▶ _Data to examine_:
----------------
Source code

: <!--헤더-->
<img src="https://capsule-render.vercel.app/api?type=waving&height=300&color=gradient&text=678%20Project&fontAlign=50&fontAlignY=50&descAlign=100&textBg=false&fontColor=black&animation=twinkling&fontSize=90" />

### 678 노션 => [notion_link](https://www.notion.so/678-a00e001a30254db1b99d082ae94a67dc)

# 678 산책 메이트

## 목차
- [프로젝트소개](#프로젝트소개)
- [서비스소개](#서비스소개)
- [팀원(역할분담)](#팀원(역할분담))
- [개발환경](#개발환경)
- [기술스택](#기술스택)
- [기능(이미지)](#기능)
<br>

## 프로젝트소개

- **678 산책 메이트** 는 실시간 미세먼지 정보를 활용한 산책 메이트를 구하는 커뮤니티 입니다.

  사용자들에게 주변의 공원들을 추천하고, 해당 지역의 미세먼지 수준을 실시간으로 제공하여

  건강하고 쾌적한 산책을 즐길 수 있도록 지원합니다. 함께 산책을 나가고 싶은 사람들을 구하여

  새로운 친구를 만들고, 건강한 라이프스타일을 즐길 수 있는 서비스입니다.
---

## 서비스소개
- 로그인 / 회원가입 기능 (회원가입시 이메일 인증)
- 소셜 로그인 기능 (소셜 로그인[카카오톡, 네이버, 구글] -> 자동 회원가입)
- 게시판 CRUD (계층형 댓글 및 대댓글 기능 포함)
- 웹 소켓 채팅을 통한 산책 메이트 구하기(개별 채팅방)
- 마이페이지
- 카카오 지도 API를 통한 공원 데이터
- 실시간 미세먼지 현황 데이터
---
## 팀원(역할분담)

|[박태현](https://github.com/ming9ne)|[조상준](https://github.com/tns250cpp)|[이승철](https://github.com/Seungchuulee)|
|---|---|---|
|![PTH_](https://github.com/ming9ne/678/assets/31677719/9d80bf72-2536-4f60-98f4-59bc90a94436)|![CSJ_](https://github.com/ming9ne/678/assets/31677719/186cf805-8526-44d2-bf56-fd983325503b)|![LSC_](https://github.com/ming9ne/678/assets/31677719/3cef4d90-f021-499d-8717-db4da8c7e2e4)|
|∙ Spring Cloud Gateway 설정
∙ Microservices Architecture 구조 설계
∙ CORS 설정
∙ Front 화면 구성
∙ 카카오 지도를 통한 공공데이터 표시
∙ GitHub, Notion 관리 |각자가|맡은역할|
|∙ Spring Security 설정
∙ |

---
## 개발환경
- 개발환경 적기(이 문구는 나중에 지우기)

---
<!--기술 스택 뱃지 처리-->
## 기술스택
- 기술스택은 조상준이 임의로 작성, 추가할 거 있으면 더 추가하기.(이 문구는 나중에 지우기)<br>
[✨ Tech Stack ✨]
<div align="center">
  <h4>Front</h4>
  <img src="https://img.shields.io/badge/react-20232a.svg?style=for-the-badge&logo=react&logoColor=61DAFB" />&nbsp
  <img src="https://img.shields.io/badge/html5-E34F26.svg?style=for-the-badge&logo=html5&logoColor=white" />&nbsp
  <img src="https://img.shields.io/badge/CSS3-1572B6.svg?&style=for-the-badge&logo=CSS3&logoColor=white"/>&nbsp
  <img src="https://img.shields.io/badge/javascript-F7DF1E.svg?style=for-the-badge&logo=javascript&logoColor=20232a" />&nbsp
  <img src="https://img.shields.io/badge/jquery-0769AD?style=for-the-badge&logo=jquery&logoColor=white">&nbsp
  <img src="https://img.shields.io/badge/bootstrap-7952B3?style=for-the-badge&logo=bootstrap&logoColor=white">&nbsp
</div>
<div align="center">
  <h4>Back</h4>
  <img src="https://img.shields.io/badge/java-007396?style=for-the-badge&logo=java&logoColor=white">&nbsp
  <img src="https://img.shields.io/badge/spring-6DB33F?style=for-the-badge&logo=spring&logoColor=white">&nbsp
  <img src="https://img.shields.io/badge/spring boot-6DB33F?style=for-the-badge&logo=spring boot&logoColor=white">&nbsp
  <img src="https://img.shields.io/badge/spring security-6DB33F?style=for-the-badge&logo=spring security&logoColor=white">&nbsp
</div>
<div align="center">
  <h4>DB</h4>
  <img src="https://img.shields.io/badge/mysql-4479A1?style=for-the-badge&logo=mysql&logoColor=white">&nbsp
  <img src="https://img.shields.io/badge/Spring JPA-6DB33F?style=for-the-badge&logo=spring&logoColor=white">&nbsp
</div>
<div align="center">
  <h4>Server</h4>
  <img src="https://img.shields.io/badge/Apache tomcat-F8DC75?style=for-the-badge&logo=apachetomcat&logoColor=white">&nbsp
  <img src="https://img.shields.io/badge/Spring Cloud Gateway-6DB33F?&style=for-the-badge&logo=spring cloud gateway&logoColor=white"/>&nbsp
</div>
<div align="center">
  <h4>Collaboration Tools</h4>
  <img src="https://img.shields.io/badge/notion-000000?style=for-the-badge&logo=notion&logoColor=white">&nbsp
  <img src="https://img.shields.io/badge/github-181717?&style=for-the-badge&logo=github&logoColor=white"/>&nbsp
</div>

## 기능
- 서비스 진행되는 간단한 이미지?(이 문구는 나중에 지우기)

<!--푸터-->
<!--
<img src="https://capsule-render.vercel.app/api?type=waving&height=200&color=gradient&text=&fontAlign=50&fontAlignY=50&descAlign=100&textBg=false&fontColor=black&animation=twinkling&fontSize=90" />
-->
----------------
▶ _To do_: Check each line of the listing above, and copy it if it contains the word "textBg".

▶ _Solution to the exercise_:
<img src="https://capsule-render.vercel.app/api?type=waving&height=300&color=gradient&text=678%20Project&fontAlign=50&fontAlignY=50&descAlign=100&textBg=false&fontColor=black&animation=twinkling&fontSize=90" />
<img src="https://capsule-render.vercel.app/api?type=waving&height=200&color=gradient&text=&fontAlign=50&fontAlignY=50&descAlign=100&textBg=false&fontColor=black&animation=twinkling&fontSize=90" />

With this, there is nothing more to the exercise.